Две тайны Христа. Издание второе, переработанное и дополненное (Пилат) - страница 86

Возможно, сразу же после смерти Архелая Иоанн Креститель ушел к ессеям. Было их в ту пору несколько сотен человек. Движение их только начало возрождаться после страшного землетрясения. В пору расцвета, примерно через 50 лет, их было уже около 4 тысяч.

Мальчику было вряд ли более 14 лет. Суровая праведность общины пришлась ему по сердцу, заставляла думать и приучала к аскетизму. Мертвое море даже в наши дни не лучшее место для существования. Там нет осознанной человеческой деятельности, там безжизненная гладь соленого моря, характерный запах, каменистые берега, точно такие же, как и гряда около Кумранской общины.

Учение ессеев, когда справедливость ставится во главу утла, а Учитель праведности — предмет поклонения, симптоматично для ищущих идеала. Впрочем, справедливость — слишком общее понятие, и не будучи ограждено сводом этических норм это определение мало что значит. Ессеи так и не успели в полной мере осознать, оградить и узаконить свою философию. Падение Иудеи, а с ней и этой нарождающейся философской школы — тому причиной.

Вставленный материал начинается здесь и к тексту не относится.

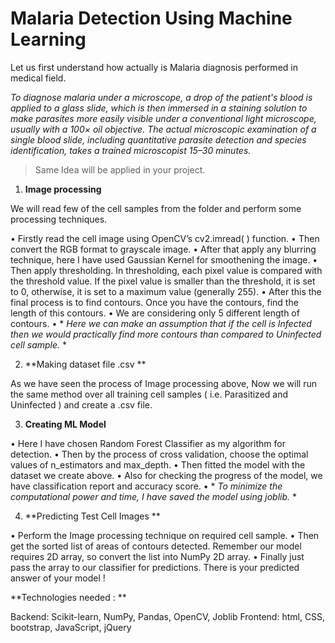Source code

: # Malaria Detection Using Machine Learning

Let us first understand how actually is Malaria diagnosis  performed in medical field.

*To diagnose malaria under a microscope, a drop of the patient's blood is applied to a glass slide, which is then immersed in a staining solution to make parasites more easily visible under a conventional light microscope, usually with a 100× oil objective. The actual microscopic examination of a single blood slide, including quantitative parasite detection and species identification, takes a trained microscopist 15–30 minutes.*


> Same Idea will be applied in your project.

1.	**Image processing** 

We will read few of the cell samples from the folder and perform some processing techniques. 

•	Firstly read the cell image using OpenCV’s cv2.imread( ) function. 
•	Then convert the RGB format to grayscale image. 
•	After that apply any blurring technique, here I have used Gaussian Kernel for smoothening the image. 
•	Then apply thresholding. In thresholding, each pixel value is compared with the threshold value. If the pixel value is smaller than the threshold, it is set to 0,   otherwise, it is set to a maximum value (generally 255). 
•	After this the final process is to find contours. Once you have the contours, find the length of this contours. 
•	We are considering only 5 different length of contours.
•	* *Here we can make an assumption that if the cell is Infected then we would practically find more contours than compared to Uninfected cell sample.* *

2.	**Making dataset file .csv **

As we have seen the process of Image processing above, Now we will run the same method over all training cell samples ( i.e. Parasitized and Uninfected ) and create a .csv file.

3.	**Creating ML Model**

•	Here I have chosen Random Forest Classifier as my algorithm for detection. 
•	Then by the process of cross validation, choose the optimal values of n_estimators and max_depth. 
•	Then fitted the model with the dataset we create above. 
•	Also for checking the progress of the model, we have classification report and accuracy score.
•	* *To minimize the computational power and time, I have saved the model using joblib.* *


4.	**Predicting Test Cell Images **

•	Perform the Image processing technique on required cell sample. 
•	Then get the sorted list of areas of contours detected. Remember our model requires 2D array, so convert the list into NumPy 2D array. 
•	Finally just pass the array to our classifier for predictions. There is your predicted answer of your model !


**Technologies needed : **

Backend: Scikit-learn, NumPy, Pandas, OpenCV, Joblib
Frontend: html, CSS, bootstrap, JavaScript, jQuery

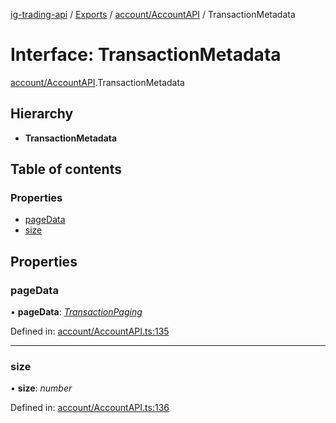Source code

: [ig-trading-api](../README.md) / [Exports](../modules.md) / [account/AccountAPI](../modules/account_accountapi.md) / TransactionMetadata

# Interface: TransactionMetadata

[account/AccountAPI](../modules/account_accountapi.md).TransactionMetadata

## Hierarchy

- **TransactionMetadata**

## Table of contents

### Properties

- [pageData](account_accountapi.transactionmetadata.md#pagedata)
- [size](account_accountapi.transactionmetadata.md#size)

## Properties

### pageData

• **pageData**: [_TransactionPaging_](account_accountapi.transactionpaging.md)

Defined in: [account/AccountAPI.ts:135](https://github.com/bennycode/ig-trading-api/blob/2436905/src/account/AccountAPI.ts#L135)

---

### size

• **size**: _number_

Defined in: [account/AccountAPI.ts:136](https://github.com/bennycode/ig-trading-api/blob/2436905/src/account/AccountAPI.ts#L136)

Три ключевых момента было заложено в их мировоззрении: первобытный коммунизм — общность имущества между членами общины, отказ от жертвоприношений и, как следствие, поиск альтернативных способов очищения и отказ от женщин и рабов. Женщины, как считали ессеи, ведут к несправедливости, рабы — к недоразумениям. То немногое, что мы знаем о Крестителе, полностью подтверждает его воспитание у ессеев, его мироощущение. Дипломатия была чужда ему, хотя возможно, что даже незначительное ее проявление помогло бы ему избежать того страшного и закономерного финала, к которому совершенно непонятными тропами стремились бывший ессей и царственная внучка Ирода.

Другая сторона проблемы — доктрина ессеев в отношении женщин. У Крестителя не было никакого опыта в общении с прекрасным полом. И его магическая привлекательность для женщин была ему малопонятна. С другой стороны, он не только не знал приемов галантного обхождения, он воспринимал женщин как проблему, решения которой не знал.

Он был любопытен, но какое любопытство в пустыне у аспида, лениво греющегося на солнце! Фламинго, парящие в небе подобно шалям из розового шелка, — вот немногие его спутники. И юноша жадно впитывал знания и слова древних, он систематизировал их, как умел, и первая строфа, легшая в основу его понимания сути вещей, была такой: «Начало всякого дела — размышление, а прежде всякого действия — совет» (Серах а-Яхад. 37:20).

Затем, когда он уже много путешествовал, перемещаясь главным образом от сурового и пустынного Кумрана до цветущего и полюбившегося ему Иордана, главными для него стали слова: «Глас вопиющего в пустыне: приготовьте путь Господу, прямыми сделайте в степи стези Богу нашему» (Ис. 40:3). Слова эти сами вселились в него, вызывая определенный дискомфорт.